Growth pains and Important points
How are growth pains treated?
Musculoskeletal pain is one of the most common complaints in adulthood, so the main cause of this pain is not yet known.
The onset of pain at the end of the day, which sometimes causes the child to wake up, and the increase in pain with normal activities that cause conflict are among the characteristics of developmental pain in children.
Also, pain is not specific to children’s joints, and pain is caused by touching and squeezing the joint, muscle and bone.
This type of pain is exacerbated by activity and increases during the day, although it can last from a few minutes to a few hours.
Growth pains are more pronounced in the legs and often worsen in the evening or at night.
These pains affect children three to 12 years old the most. Growth pains do not lead to long-term injuries.
Growth pains are most often manifested by a feeling of tightness in both legs, in the leg or ankle. These pains also affect the thighs.
These pains, of course, do not cause the child to be unable to walk and have nothing to do with limping, injury or infection.
If the pain was in only one leg, it probably could not be growth pain, and in these cases you should definitely take your child to the doctor for an examination.
What causes growth pain?
The cause of these pains is unknown, although they are more common in active children or children with more flexible joints.
What can be done?
Growth pain is often treated at home and they are given certain medications such as paracetamol or ibuprofen.

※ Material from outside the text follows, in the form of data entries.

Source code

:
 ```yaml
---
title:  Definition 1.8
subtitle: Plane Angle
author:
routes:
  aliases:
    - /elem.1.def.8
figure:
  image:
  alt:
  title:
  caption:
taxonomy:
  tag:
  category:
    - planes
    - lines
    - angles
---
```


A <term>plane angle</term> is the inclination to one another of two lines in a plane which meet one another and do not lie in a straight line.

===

Sometimes a painkiller before bed and after an active day can reduce pain at night.
Never take aspirin, as your child may develop Ray Syndrome (a rare, serious brain condition related to aspirin use in children). However, massaging the leg muscles and joints or using heat packs is also helpful.
Supportive shoes also help prevent growth pain.
Tell your child that these growth pains will not last forever and will go away on their own as you get older.
When to see a doctor?
See your doctor if:
The pain is only in one leg.
Pain also affects the arms.
The pain will continue throughout the day except at night.
Swelling of the joints.
High body temperature occur.
The child loses his appetite.
Weight loss will occur.
Reluctance to walk or limping occurs.
Your doctor should perform tests on your child to rule out other conditions, such as arthritis, vitamin D deficiency, or osteoporosis, or even leukemia.
Your doctor will also examine your child and may ask questions about certain illnesses that have similar symptoms, such as Restless Legs Syndrome.
This syndrome is characterized by discomfort in the legs and an uncontrollable tendency to shake the legs for comfort.
Rarely, your doctor may order blood tests, X-rays, and other diagnostic tests to determine the cause of your child’s foot pain.